The financial burden associated with discrimination lawsuits forced employers to implement remedial plans (affirmative action plans), out of fear of noncompliance of TitleVII that ultimately have had the same adverse effects on social equity, yet in a different context.

In Wygant v. Jackson Board of Education, (476 U.S. 293)(1981) the Supreme Court took into account the harmful effects suffered by whites from government policies designed to serve the permissible purpose of redressing the continuing effects of past racial discrimination are constitutionally significant inequities that can be justified only by “compelling” state interests. (Chang 1)

This case dealt with layoff procedures in a public school system during the height of affirmative action. An important aspect of this case was that there had been prior racial discrimination lawsuits litigated in 1976 and again in 1979, Jackson Education Assn. v. Board of Education (Jackson I and Jackson II, respectively). The Board of Education relied upon these cases as proof of past misconduct and racial discrimination in order to validate their current remedial attempts. Nonetheless, the court decided that ultimately, two wrongs do not make a right.

The layoff policy was as such that tenured nonminority faculty members were being laid off while minority faculty members (some of whom were still classified in a probationary status) were retained in order to fulfill remedial requirements. The court found that this policy was in violation of the Equal Protection Clause because the classification for layoff purposes was based solely on race. Specifically, white teachers with seniority had been laid off in order to retain black teachers simply because of their race.

The resulting effect was an increased awareness of the “strict scrutiny” standard as it relates to the constitutionality of affirmative action plans. Validation of these plans has become crucial with respect to all aspects of employment, especially hiring, promotion, and terminations. Statistical analysis proving under representation in the workplace and a documented history of the disparate treatment of a protected class are the key elements of a validated affirmative action plan. Without these key components, an affirmative action plan can be ruled in violation of the Equal Protection Clause (as has been demonstrated by this case and many others, especially in police and fire positions) and ultimately unconstitutional, which opens all employers (public especially) to a wide array of lawsuits.

In Dallas, TX, the fifth circuit struck down the city’s affirmative action plan for the fire department when white and Native American male firefighters sued for being passed over for promotions.

The affirmative action plan called for promoting back, Hispanic, and female firefighters ahead of those others who had scored higher on examinations.

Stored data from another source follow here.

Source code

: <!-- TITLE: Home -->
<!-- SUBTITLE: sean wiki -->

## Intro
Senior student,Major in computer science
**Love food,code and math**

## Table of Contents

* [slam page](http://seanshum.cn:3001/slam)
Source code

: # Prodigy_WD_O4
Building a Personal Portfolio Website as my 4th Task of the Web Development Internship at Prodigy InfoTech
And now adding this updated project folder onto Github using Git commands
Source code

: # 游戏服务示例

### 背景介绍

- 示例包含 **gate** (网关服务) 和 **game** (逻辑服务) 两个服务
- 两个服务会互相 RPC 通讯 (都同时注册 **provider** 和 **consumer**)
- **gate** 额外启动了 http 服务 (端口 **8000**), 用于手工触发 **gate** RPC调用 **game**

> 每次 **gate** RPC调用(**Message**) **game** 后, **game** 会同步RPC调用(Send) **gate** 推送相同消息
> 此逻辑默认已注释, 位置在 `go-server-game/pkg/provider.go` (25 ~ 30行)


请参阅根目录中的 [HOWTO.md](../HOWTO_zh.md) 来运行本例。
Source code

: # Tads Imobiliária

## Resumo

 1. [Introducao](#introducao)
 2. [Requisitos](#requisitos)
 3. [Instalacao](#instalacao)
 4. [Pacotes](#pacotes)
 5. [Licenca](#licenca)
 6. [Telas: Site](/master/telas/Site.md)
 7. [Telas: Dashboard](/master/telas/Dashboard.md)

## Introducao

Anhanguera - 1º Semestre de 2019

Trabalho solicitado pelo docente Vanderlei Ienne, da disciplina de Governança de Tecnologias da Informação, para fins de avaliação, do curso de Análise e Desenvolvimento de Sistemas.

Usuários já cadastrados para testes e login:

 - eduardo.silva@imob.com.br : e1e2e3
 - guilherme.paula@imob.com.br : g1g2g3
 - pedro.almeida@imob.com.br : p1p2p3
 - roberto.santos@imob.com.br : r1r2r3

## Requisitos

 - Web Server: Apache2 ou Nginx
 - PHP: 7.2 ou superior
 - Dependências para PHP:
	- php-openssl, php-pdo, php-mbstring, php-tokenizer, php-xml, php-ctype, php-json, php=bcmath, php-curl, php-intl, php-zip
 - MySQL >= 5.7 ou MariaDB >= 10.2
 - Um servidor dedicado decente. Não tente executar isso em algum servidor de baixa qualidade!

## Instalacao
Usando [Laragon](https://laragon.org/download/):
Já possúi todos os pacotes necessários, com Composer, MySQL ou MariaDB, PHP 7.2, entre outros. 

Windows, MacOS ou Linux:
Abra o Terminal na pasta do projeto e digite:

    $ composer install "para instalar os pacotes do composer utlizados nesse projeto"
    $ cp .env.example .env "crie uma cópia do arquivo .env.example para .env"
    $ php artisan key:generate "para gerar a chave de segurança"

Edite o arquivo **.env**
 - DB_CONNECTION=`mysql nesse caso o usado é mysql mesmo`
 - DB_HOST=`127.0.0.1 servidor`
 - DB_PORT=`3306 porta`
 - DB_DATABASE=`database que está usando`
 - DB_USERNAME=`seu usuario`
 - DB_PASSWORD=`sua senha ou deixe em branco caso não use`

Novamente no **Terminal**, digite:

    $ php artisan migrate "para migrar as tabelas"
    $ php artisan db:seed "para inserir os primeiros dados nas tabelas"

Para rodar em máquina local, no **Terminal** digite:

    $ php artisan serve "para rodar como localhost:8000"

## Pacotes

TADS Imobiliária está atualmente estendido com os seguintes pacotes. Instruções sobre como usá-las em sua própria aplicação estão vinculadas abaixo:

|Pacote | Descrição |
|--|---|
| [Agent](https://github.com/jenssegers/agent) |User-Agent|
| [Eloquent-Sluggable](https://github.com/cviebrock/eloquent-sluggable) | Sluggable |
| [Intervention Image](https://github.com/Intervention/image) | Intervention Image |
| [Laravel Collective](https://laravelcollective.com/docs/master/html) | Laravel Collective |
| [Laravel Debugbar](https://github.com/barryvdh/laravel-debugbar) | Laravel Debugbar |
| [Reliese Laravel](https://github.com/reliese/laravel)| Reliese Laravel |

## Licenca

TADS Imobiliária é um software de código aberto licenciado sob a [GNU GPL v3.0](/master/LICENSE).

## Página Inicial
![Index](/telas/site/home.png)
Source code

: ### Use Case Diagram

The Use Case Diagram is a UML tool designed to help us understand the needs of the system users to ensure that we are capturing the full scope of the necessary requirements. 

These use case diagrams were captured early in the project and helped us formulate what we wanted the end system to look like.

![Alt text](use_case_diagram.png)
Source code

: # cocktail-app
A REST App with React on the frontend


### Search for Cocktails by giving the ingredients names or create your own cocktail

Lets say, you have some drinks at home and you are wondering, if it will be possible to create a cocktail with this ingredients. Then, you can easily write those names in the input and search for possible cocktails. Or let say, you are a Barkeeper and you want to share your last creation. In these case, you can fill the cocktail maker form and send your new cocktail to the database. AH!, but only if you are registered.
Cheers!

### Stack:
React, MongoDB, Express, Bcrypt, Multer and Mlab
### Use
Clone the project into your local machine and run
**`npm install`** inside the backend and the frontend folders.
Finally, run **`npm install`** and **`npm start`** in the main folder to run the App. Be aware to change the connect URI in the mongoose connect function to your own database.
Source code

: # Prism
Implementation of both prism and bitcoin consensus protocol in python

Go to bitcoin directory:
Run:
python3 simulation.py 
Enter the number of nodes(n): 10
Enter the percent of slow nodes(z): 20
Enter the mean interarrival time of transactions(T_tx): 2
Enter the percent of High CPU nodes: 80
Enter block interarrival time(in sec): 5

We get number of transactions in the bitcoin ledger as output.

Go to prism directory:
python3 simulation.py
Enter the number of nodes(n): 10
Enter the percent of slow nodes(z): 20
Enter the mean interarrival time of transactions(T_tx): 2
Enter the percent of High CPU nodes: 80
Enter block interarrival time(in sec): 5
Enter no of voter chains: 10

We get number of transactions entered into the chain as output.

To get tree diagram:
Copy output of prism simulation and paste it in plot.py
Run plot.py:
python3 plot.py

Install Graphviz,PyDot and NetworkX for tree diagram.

The only evidence of racial discrimination to justify the affirmative action plan was a 1976 consent decree between the city and the U.S. Justice Department and a statistical analysis showing that minorities had been underrepresented in higher ranks. Given the minimal evidence of discrimination, the court held the plan to be invalid. (Champagne 1)

The state of California has passed Proposition 209, which prohibits the state from using racial or gender preferences in public employment, public education, or public contracting. The legality of this proposition was tested in the ninth circuit court of appeals by The Coalition for Economic Equity in 1997. The lawsuit was dismissed in 1998 and the court held that Proposition 209 did not violate the Equal Protection Clause of the United States Constitution and is not prohibited by Title VII. (Champagne 1)

The Legal Debate: Title VII Lawsuits

Generally when one hears “Title VII” and “lawsuit” in the same sentence the thought of discrimination against a protected class comes to mind. This is not so much the case anymore. As of 1996, reverse discrimination in federal employment comprised 20% of the Equal Employment Opportunity Commission’s caseload. (Discrimination at the Opportunity Commission, 1)

The EEOC. The most ironic of cases deals with the EEOC itself. Joseph Ray Terry, a civil rights attorney employed by the Commission won a lawsuit against them in 1996 for unlawful employment discrimination with respect to promotions. Terry claimed that he had been passed over for various promotions over an eight-year time period due to his race and gender (white, male). He was a graduate of the EEOC’s candidate development program that was designed to provide the necessary skills for upper-management positions and was well qualified for all of the positions that he had sought to be promoted. However, these positions repeatedly had been filled by less qualified minorities. The Judge ordered the EEOC to pay Mr. Terry $150,000 in damages, and over $8,000 for stress. The amount ordered in back pay was not disclosed. The EEOC was also ordered to promote him to the position of deputy general counsel for which he had been applying. (Reverse Discrimination Case Against EEOC, 2)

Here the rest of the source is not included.